Gemischtsprachige (schwierig).

Gleich zwei Beschlussanträge im Südtiroler Landtag (von Grünen und Elena Artioli) befassten sich kürzlich wieder mit den sogenannten »Gemischtsprachigen« und deren Erfassung. Auch in einem Leitartikel, der heute im Tagblatt A. Adige erschienen ist, wird einmal mehr gefordert, die Mehrsprachigen sichtbar zu machen.

Das Sprachbarometer 2014 gibt allerdings bereits darüber Aufschluss. Den Befragten stand ausdrücklich die Möglichkeit offen, mehr als eine Muttersprache anzugeben, wovon 5,6% Gebrauch machten. Bei 3,8% war es die Kombination der Muttersprachen Deutsch und Italienisch, bei 0,5% die Kombination aus Ladinisch mit Deutsch oder Italienisch. Über 94% der Befragten gaben hingegen nur eine Muttersprache an.

Das Phänomen [der deutsch-italienischen »Gemischtsprachler«] breitet sich nicht weiter aus; der Anteil in der jüngsten Altersklasse ist nicht signifikant höher als jener der Erwachsenen.

— Astat Sprachbarometer 2014, S. 23

Gemischtsprachige — Sprachbarometer 2014.

Der Anteil der Personen mit [den Muttersprachen Deutsch und Italienisch], die sich schwer tun, sich einer Sprachgruppe zugehörig zu erklären, ist insgesamt gering (12,5%).

— Astat Sprachbarometer 2014, S.24

Verschwindende 0,48% (oder 12,5% von 3,8%) bekannten sich also zu Deutsch und Italienisch als Muttersprache und wollten sich nicht eindeutig einer Sprachgruppe zuordnen, obschon diese Möglichkeit ausdrücklich bestand.

Der Aussage aus dem grünen Beschlussantrag, dass

gerade mehrsprachige Familien und Personen vielfach das Bedürfnis [verspüren], sich in ihrer “Besonderheit” einer messbaren Gruppe zugehörig zu zählen, gleich wie das im proporzgeprägten Südtirol für die anderen Sprachgruppen der Fall ist.
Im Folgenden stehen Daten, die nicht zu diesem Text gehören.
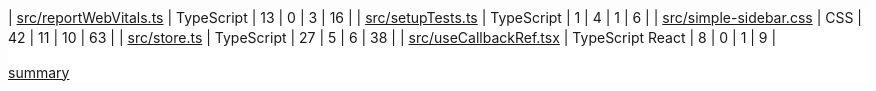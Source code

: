 | [src/reportWebVitals.ts](/src/reportWebVitals.ts) | TypeScript | 13 | 0 | 3 | 16 |
| [src/setupTests.ts](/src/setupTests.ts) | TypeScript | 1 | 4 | 1 | 6 |
| [src/simple-sidebar.css](/src/simple-sidebar.css) | CSS | 42 | 11 | 10 | 63 |
| [src/store.ts](/src/store.ts) | TypeScript | 27 | 5 | 6 | 38 |
| [src/useCallbackRef.tsx](/src/useCallbackRef.tsx) | TypeScript React | 8 | 0 | 1 | 9 |

[summary](results.md)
lässt sich demnach nicht ohne weiteres aufrecht erhalten. Diejenigen, die diesen Wunsch durch ihre Angaben im Rahmen der Astat-Erhebungen zum Ausdruck brachten, bewegen sich an der Grenze zur statistischen Irrelevanz. Überwältigende 87,5% von denjenigen, die Deutsch und Italienisch als gleichberechtigte Muttersprachen angaben, hatten offenbar kein Problem, sich einer Sprachgruppe zugehörig zu erklären.